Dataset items

--- START ---

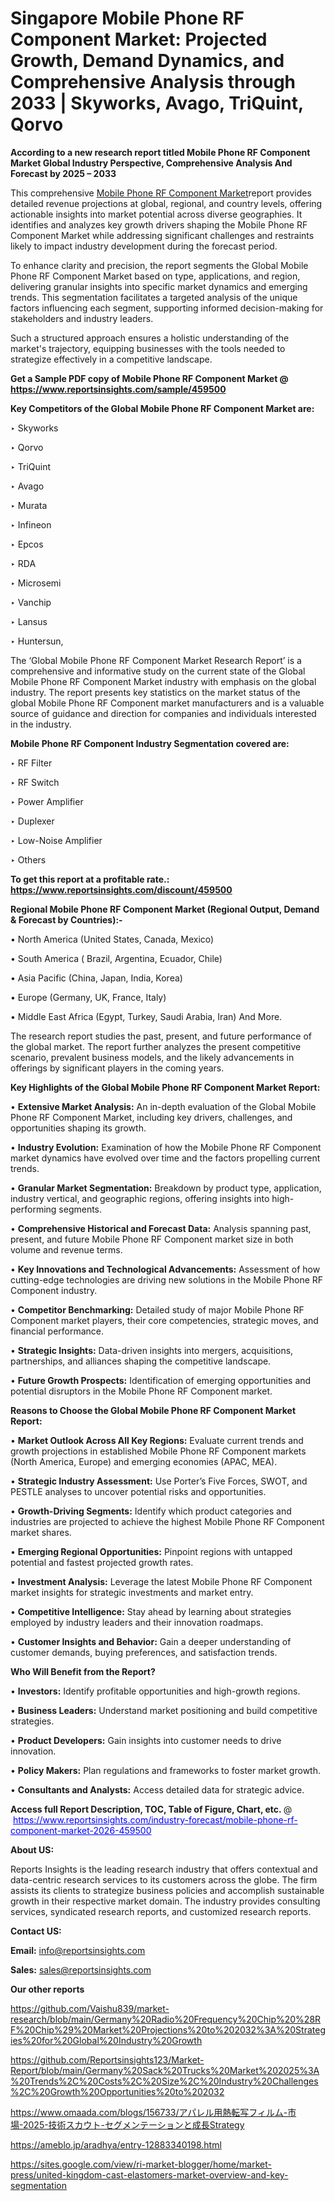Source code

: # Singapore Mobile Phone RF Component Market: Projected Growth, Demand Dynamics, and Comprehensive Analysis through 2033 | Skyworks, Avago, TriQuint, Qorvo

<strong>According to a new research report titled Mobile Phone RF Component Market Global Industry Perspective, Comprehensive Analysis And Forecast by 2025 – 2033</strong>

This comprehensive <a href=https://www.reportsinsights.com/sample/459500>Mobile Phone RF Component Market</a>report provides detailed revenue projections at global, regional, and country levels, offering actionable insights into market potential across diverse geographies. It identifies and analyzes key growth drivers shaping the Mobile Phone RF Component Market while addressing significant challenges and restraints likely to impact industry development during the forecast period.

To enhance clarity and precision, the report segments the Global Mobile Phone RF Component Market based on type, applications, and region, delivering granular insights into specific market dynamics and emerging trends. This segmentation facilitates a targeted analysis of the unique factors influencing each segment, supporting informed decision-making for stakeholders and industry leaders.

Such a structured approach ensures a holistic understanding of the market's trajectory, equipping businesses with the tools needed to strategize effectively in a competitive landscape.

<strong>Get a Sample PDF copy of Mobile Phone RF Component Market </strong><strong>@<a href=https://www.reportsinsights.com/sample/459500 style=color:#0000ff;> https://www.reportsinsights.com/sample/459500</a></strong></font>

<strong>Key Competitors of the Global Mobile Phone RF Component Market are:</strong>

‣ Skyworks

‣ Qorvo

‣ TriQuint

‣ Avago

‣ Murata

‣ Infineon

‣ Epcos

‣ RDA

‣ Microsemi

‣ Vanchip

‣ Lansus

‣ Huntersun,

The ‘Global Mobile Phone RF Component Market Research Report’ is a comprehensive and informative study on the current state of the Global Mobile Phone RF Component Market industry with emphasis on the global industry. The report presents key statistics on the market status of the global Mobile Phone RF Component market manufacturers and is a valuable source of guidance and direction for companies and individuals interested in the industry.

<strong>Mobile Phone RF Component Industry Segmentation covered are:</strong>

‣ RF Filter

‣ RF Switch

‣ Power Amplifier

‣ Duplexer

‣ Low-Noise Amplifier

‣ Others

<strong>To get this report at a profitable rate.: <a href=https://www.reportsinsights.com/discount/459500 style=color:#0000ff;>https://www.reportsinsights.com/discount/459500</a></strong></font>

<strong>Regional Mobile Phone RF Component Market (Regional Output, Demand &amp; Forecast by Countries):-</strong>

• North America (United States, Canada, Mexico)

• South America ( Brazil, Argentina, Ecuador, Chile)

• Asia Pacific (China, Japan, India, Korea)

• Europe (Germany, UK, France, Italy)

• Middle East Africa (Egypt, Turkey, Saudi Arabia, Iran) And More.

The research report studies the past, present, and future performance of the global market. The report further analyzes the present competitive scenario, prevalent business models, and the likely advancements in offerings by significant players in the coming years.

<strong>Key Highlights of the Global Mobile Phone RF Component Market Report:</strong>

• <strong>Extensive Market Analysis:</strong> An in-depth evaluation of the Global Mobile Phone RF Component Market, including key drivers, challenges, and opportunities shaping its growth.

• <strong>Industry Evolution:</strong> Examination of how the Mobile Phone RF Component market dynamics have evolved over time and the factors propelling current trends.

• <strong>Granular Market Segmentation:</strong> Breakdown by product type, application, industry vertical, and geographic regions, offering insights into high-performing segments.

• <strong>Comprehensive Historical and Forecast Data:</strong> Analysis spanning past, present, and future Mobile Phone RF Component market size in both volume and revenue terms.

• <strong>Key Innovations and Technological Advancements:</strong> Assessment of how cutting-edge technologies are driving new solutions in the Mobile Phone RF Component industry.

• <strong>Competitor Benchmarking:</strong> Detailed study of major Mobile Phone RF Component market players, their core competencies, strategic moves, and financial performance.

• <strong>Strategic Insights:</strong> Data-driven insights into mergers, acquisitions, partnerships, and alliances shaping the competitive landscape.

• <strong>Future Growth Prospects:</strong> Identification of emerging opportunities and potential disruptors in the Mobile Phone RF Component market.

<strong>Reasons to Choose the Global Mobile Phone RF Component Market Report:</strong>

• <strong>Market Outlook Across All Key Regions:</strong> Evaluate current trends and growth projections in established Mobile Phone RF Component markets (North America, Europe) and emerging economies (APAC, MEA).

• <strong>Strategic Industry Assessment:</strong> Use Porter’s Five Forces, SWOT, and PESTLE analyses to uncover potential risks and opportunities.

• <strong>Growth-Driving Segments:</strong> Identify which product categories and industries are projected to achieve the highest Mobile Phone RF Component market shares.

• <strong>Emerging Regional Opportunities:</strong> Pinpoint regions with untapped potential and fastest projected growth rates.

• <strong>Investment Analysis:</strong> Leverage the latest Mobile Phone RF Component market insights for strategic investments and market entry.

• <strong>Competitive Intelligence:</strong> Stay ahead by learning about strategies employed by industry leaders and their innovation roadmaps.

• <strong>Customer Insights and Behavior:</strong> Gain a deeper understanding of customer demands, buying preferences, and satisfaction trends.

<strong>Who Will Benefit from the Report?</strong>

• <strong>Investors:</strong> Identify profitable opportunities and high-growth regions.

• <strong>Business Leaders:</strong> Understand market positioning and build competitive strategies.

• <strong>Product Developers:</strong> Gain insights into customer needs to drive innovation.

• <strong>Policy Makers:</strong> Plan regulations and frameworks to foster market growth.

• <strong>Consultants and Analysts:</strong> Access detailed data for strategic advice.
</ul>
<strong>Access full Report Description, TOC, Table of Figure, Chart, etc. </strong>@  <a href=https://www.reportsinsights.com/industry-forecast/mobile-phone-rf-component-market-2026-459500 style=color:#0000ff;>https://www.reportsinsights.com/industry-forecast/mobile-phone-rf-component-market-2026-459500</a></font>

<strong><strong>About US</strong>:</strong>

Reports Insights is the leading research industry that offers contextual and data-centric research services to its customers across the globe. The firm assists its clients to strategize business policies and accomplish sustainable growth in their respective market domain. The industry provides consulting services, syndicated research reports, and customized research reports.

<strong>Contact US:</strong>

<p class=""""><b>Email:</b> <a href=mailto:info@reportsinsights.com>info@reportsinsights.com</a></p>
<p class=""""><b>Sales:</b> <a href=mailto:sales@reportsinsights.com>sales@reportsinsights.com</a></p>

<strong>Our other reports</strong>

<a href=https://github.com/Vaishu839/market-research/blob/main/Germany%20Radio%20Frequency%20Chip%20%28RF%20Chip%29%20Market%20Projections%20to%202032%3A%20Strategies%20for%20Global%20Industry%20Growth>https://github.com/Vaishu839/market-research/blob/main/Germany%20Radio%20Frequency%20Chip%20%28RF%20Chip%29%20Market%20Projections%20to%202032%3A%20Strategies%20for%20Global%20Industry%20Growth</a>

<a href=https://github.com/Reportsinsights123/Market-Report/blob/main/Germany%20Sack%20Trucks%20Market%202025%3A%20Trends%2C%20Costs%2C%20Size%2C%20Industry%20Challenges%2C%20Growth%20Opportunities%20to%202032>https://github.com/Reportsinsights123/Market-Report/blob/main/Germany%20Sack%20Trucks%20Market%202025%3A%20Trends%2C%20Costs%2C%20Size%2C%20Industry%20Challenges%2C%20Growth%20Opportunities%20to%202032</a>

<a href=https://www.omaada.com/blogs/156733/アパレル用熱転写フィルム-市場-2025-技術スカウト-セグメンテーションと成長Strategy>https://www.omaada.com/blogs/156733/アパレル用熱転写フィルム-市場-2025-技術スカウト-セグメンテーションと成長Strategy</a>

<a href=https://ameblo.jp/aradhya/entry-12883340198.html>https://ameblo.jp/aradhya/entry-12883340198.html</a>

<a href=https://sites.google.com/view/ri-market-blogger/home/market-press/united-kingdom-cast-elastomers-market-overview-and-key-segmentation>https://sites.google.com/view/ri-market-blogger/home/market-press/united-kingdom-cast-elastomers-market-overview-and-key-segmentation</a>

--- END ---

- EXERCISE GOAL
Using the records above, copy word for word the line with "<strong>According to a", the line with "This comprehensive <a", and every line between them.

- TASK SOLUTION
<strong>According to a new research report titled Mobile Phone RF Component Market Global Industry Perspective, Comprehensive Analysis And Forecast by 2025 – 2033</strong>

This comprehensive <a href=https://www.reportsinsights.com/sample/459500>Mobile Phone RF Component Market</a>report provides detailed revenue projections at global, regional, and country levels, offering actionable insights into market potential across diverse geographies. It identifies and analyzes key growth drivers shaping the Mobile Phone RF Component Market while addressing significant challenges and restraints likely to impact industry development during the forecast period.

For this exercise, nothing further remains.